Walaupun tidak dalam rangka berfalsafah saya pernah berjalan kaki bersama Arif Wibisono, sahabat saya, seorang penggiat dan sutradara teater tahun 95-an di Malang. Berjalan kaki dari pasar Dinoyo menuju Kotalama, menjelang dinihari. Berbagai tema pembicaraan sembari menyusuri gang-gang kecil kota Malang tak habis kami diskusikan.
Cerita tentang masa lalu kehidupan tokoh dan ulama meluncur dari bibir sahabat saya. Salah satu cerita yang berkesan di benak saya adalah kisah Syaikhuna Kholil Bangkalan, guru para kyai di nusantara. Kisah karomah Mbah Kholil Bangkalan yang sudah terlihat sejak kecil itu benar-benar memukau saya. Mengendap di alam bawah sadar cukup lama, namun gambaran imaji saya tentang kisah itu bertahan hingga sekarang.
Sejak pertama kali mendengar kisah Mbah Kholil dari sahabat saya tahun 95-an, pada tahun 2001 imaji kisah Mbah Kholil saya tulis dalam cerita pendek berjudul "Nyunggi" dan masuk dalam antologi Merajut Cahaya: Kumpulan Cerpen Annida yang dipublikasikan September 2001. Sebuah berkah dari berjalan kaki.
Waktu itu berjalan berpuluh-puluh kilometer capek juga saya rasakan, namun pikiran dan batin yang tercerahkan seakan mengusir rasa lelah. Usai shubuh saya harus kembali beraktivitas di pondokan lalu kembali berjalan kaki sekitar 3 km menuju pertigaan pabrik rokok Bentoel untuk nyegat angkot.
Adalah Dr Marily Oppezzo melakukan serangkaian penelitian kreativitas. Responden diminta bermain kata-kata sambil berjalan kaki dan duduk. Hasilnya responden yang berjalan kaki berhasil menemukan ide dua kali lebih banyak saat berjalan.

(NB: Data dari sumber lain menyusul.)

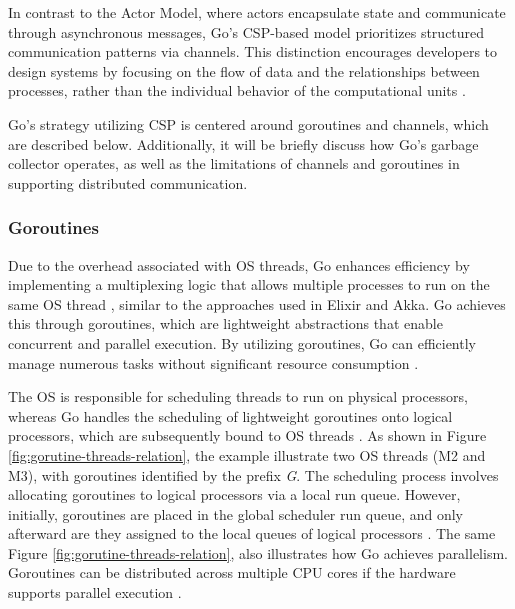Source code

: In contrast to the Actor Model, where actors encapsulate state and communicate through asynchronous messages, Go’s \gls{CSP}-based model prioritizes structured communication patterns via channels. This distinction encourages developers to design systems by focusing on the flow of data and the relationships between processes, rather than the individual behavior of the computational units \cite{go-docs}.

Go's strategy utilizing \gls{CSP} is centered around goroutines and channels, which are described below. Additionally, it will be briefly discuss how Go's garbage collector operates, as well as the limitations of channels and goroutines in supporting distributed communication.

\subsubsection{Goroutines}

Due to the overhead associated with \gls{OS} threads, Go enhances efficiency by implementing a multiplexing logic that allows multiple processes to run on the same \gls{OS} thread \cite{Cox-Buday2017,Castro2019}, similar to the approaches used in Elixir and Akka. Go achieves this through goroutines, which are lightweight abstractions that enable concurrent and parallel execution. By utilizing goroutines, Go can efficiently manage numerous tasks without significant resource consumption \cite{go-docs}.

The \gls{OS} is responsible for scheduling threads to run on physical processors, whereas Go handles the scheduling of lightweight goroutines onto logical processors, which are subsequently bound to \gls{OS} threads \cite{Kennedy2016}. As shown in Figure \ref{fig:gorutine-threads-relation}, the example illustrate two \gls{OS} threads (M2 and M3), with goroutines identified by the prefix \textit{G}. The scheduling process involves allocating goroutines to logical processors via a local run queue. However, initially, goroutines are placed in the global scheduler run queue, and only afterward are they assigned to the local queues of logical processors \cite{Kennedy2016,Cox-Buday2017}. The same Figure \ref{fig:gorutine-threads-relation}, also illustrates how Go achieves parallelism. Goroutines can be distributed across multiple CPU cores if the hardware supports parallel execution \cite{Kennedy2016}.

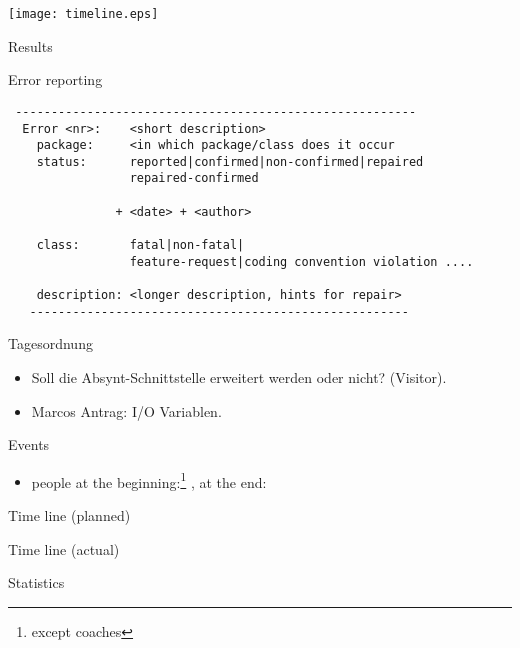 \texttt{[image: timeline.eps]}

\begin{myslide}{Results}
  
\end{myslide}


\begin{myslide}{Error reporting}
{\footnotesize 

\begin{verbatim}
 --------------------------------------------------------
  Error <nr>:    <short description>
    package:     <in which package/class does it occur
    status:      reported|confirmed|non-confirmed|repaired
                 repaired-confirmed

               + <date> + <author>
   
    class:       fatal|non-fatal|
                 feature-request|coding convention violation ....

    description: <longer description, hints for repair>
   -----------------------------------------------------

\end{verbatim}
}
\end{myslide}
\begin{myslide}{Tagesordnung}
  \begin{itemize}
  \item Soll die Absynt-Schnittstelle erweitert werden oder nicht?
    (Visitor).
  \item Marcos Antrag: I/O Variablen.
  \end{itemize}
  
\end{myslide}

\begin{myslide}{Events}
  \begin{itemize}
  \item people at the beginning:\footnote{except coaches} ,
    at the end: 
  \end{itemize}
\end{myslide}

\begin{myslide}{Time line (planned)}

\end{myslide}
\begin{myslide}{Time line  (actual)}
  
\end{myslide}

\begin{myslide}{Statistics}
  
\end{myslide}





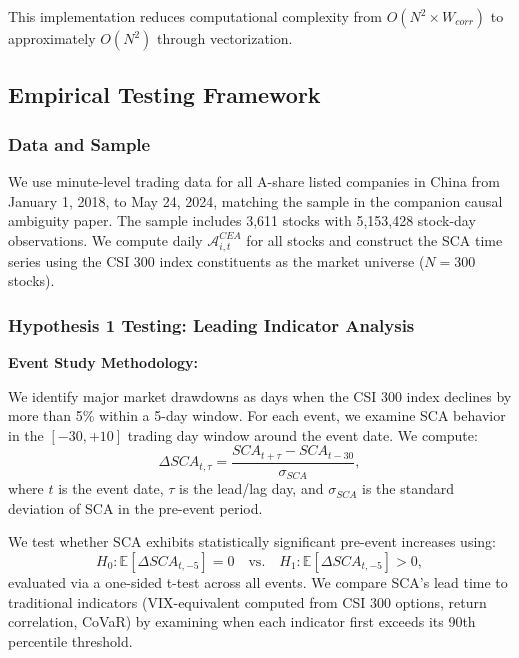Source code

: \documentclass[preprint,12pt,authoryear]{elsarticle}
\begin{document}
This implementation reduces computational complexity from $O(N^2 \times W_{corr})$ to approximately $O(N^2)$ through vectorization.

\subsection{Empirical Testing Framework}

\subsubsection{Data and Sample}

We use minute-level trading data for all A-share listed companies in China from January 1, 2018, to May 24, 2024, matching the sample in the companion causal ambiguity paper. The sample includes 3,611 stocks with 5,153,428 stock-day observations. We compute daily $\mathcal{A}^{CEA}_{i,t}$ for all stocks and construct the SCA time series using the CSI 300 index constituents as the market universe ($N = 300$ stocks).

\subsubsection{Hypothesis 1 Testing: Leading Indicator Analysis}

\noindent
\textbf{Event Study Methodology:}

We identify major market drawdowns as days when the CSI 300 index declines by more than 5\% within a 5-day window. For each event, we examine SCA behavior in the $[-30, +10]$ trading day window around the event date. We compute:
\begin{equation}
\Delta SCA_{t,\tau} = \frac{SCA_{t+\tau} - SCA_{t-30}}{\sigma_{SCA}},
\end{equation}
where $t$ is the event date, $\tau$ is the lead/lag day, and $\sigma_{SCA}$ is the standard deviation of SCA in the pre-event period.

We test whether SCA exhibits statistically significant pre-event increases using:
\begin{equation}
H_0: \mathbb{E}[\Delta SCA_{t,-5}] = 0 \quad \text{vs.} \quad H_1: \mathbb{E}[\Delta SCA_{t,-5}] > 0,
\end{equation}
evaluated via a one-sided t-test across all events. We compare SCA's lead time to traditional indicators (VIX-equivalent computed from CSI 300 options, return correlation, CoVaR) by examining when each indicator first exceeds its 90th percentile threshold.
\end{document}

“Banyak anekdot berbunyi: orang menemukan pemikiran yang terbaik saat berjalan. Dengan studi ini, kita mungkin akhirnya menemukan sebuah alasan,” kata Dr Marily Oppezzo, peneliti dari Santa Clara University, California, seperti dikutip Intisari-online.
Penelitian yang dipublikasikan dalam Journal of Experimental Psychology: Learning, Memory and Cognition itu menunjukkan pejalan kaki memiliki tingkat kreativitas yang lebih tinggi dibandingkan mereka yang sering duduk.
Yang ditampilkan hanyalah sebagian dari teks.